For our Thanksgiving lesson plan, we always read a selection of two to three stories on every holiday or event. Most authors share different pieces of information and by reading several selections on a particular topic, the ideas become more ingrained.
I have found that providing an activity to correspond with selected readings not only keeps the information fresh, but also provides a hands-on experience for those participating. Studies have shown that when items are processed by listening, seeing, and participating or doing, that more of this information is retained in long-term memory. Most of our learning is finished with a final project to enhance this long-term memory (it works with older students as well, I can recall most of what we studied this past year).
For Thanksgiving, we read about Christopher Columbus, the Mayflower, Santa Maria, and Pinta, as well as the Pilgrims and why they decided to sail to America. We studied the Pilgrim lifestyle, the Indians, and the First Thanksgiving. Even with having read many different books on all of these topics, the light bulbs definitely shone after the following activities were completed.
We get together every Friday with our homeschool group to participate in art/themed studies activities. Generally with holidays, we can dedicate two to three lessons for the holiday.
For our first project, we made a map of the voyage on white contact paper. We colored the continents individually, pasted them in place on the white contact paper, and tracked the starting point that the three ships sailed from Spain. This really made the idea come to life for the kids. We made boats out of cut a part egg cartons, toothpicks and construction paper sails. We tracked the distance of the voyage, the original number of people, and the final number of people once the destination was reached. Many kids then took their maps home and painted the water blue, completing their maps.
Our second week, we made Indian costumes and read stories about the Indians and their involvement with the Pilgrims. We made costumes out of paper grocery bags. If you cut the front, make a hole for the head and arms, kids can decorate and wear their costume. We finished the costumes by adding colored pasta necklaces and headband headdresses: you can color the pasta adding 1 tsp of vinegar and a few drops of food coloring in a bag with the pasta. Shake and let dry. The kids decorated their headdresses and their costumes with drawings of Indian art that we studied in books, as well as using tissue paper and other craft materials. The level of skill for this project depends on the age of the child.
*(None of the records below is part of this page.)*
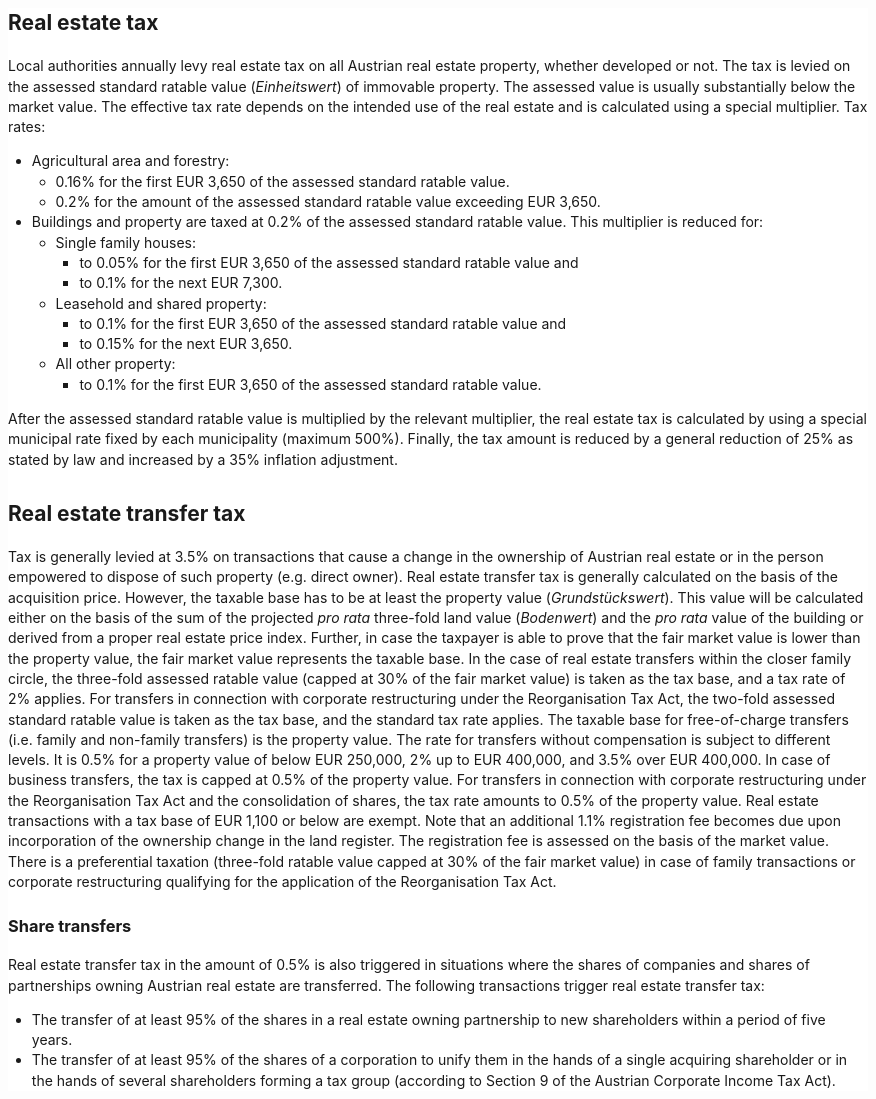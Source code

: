 ## Real estate tax
Local authorities annually levy real estate tax on all Austrian real estate property, whether developed or not. The tax is levied on the assessed standard ratable value (_Einheitswert_) of immovable property. The assessed value is usually substantially below the market value. The effective tax rate depends on the intended use of the real estate and is calculated using a special multiplier.
Tax rates:
  * Agricultural area and forestry: 
    * 0.16% for the first EUR 3,650 of the assessed standard ratable value.
    * 0.2% for the amount of the assessed standard ratable value exceeding EUR 3,650.
  * Buildings and property are taxed at 0.2% of the assessed standard ratable value. This multiplier is reduced for: 
    * Single family houses: 
      * to 0.05% for the first EUR 3,650 of the assessed standard ratable value and
      * to 0.1% for the next EUR 7,300.
    * Leasehold and shared property: 
      * to 0.1% for the first EUR 3,650 of the assessed standard ratable value and
      * to 0.15% for the next EUR 3,650.
    * All other property: 
      * to 0.1% for the first EUR 3,650 of the assessed standard ratable value.


After the assessed standard ratable value is multiplied by the relevant multiplier, the real estate tax is calculated by using a special municipal rate fixed by each municipality (maximum 500%). Finally, the tax amount is reduced by a general reduction of 25% as stated by law and increased by a 35% inflation adjustment.
## Real estate transfer tax
Tax is generally levied at 3.5% on transactions that cause a change in the ownership of Austrian real estate or in the person empowered to dispose of such property (e.g. direct owner). Real estate transfer tax is generally calculated on the basis of the acquisition price. However, the taxable base has to be at least the property value (_Grundstückswert_). This value will be calculated either on the basis of the sum of the projected _pro rata_ three-fold land value (_Bodenwert_) and the _pro rata_ value of the building or derived from a proper real estate price index. Further, in case the taxpayer is able to prove that the fair market value is lower than the property value, the fair market value represents the taxable base.
In the case of real estate transfers within the closer family circle, the three-fold assessed ratable value (capped at 30% of the fair market value) is taken as the tax base, and a tax rate of 2% applies. For transfers in connection with corporate restructuring under the Reorganisation Tax Act, the two-fold assessed standard ratable value is taken as the tax base, and the standard tax rate applies.
The taxable base for free-of-charge transfers (i.e. family and non-family transfers) is the property value. The rate for transfers without compensation is subject to different levels. It is 0.5% for a property value of below EUR 250,000, 2% up to EUR 400,000, and 3.5% over EUR 400,000. In case of business transfers, the tax is capped at 0.5% of the property value. For transfers in connection with corporate restructuring under the Reorganisation Tax Act and the consolidation of shares, the tax rate amounts to 0.5% of the property value.
Real estate transactions with a tax base of EUR 1,100 or below are exempt.
Note that an additional 1.1% registration fee becomes due upon incorporation of the ownership change in the land register. The registration fee is assessed on the basis of the market value. There is a preferential taxation (three-fold ratable value capped at 30% of the fair market value) in case of family transactions or corporate restructuring qualifying for the application of the Reorganisation Tax Act.
### Share transfers
Real estate transfer tax in the amount of 0.5% is also triggered in situations where the shares of companies and shares of partnerships owning Austrian real estate are transferred. The following transactions trigger real estate transfer tax:
  * The transfer of at least 95% of the shares in a real estate owning partnership to new shareholders within a period of five years.
  * The transfer of at least 95% of the shares of a corporation to unify them in the hands of a single acquiring shareholder or in the hands of several shareholders forming a tax group (according to Section 9 of the Austrian Corporate Income Tax Act).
Our last week we made a Thankful Tree. We discussed how the Pilgrims and Indians lived together in Plymouth Rock, the way they worked together to survive before their First Thanksgiving and what they were thankful for. We then made our own project about what we were thankful for. We worked with a brown cardboard surface. You can use boxes, construction paper, or corrugated board for the tree. Students drew a tree design and started cutting out handprints of their own traced hands. The hands represented the branches in the trees and they wrote on each hand what they were thankful for. We tried to have each child list three to four things they were thankful for, but many kids had very large trees to take home.
With the selected activities, our kids had a good introduction to the concept of the First Thanksgiving and study of this time period. My children still unroll their maps and take out their boats to relive the voyage.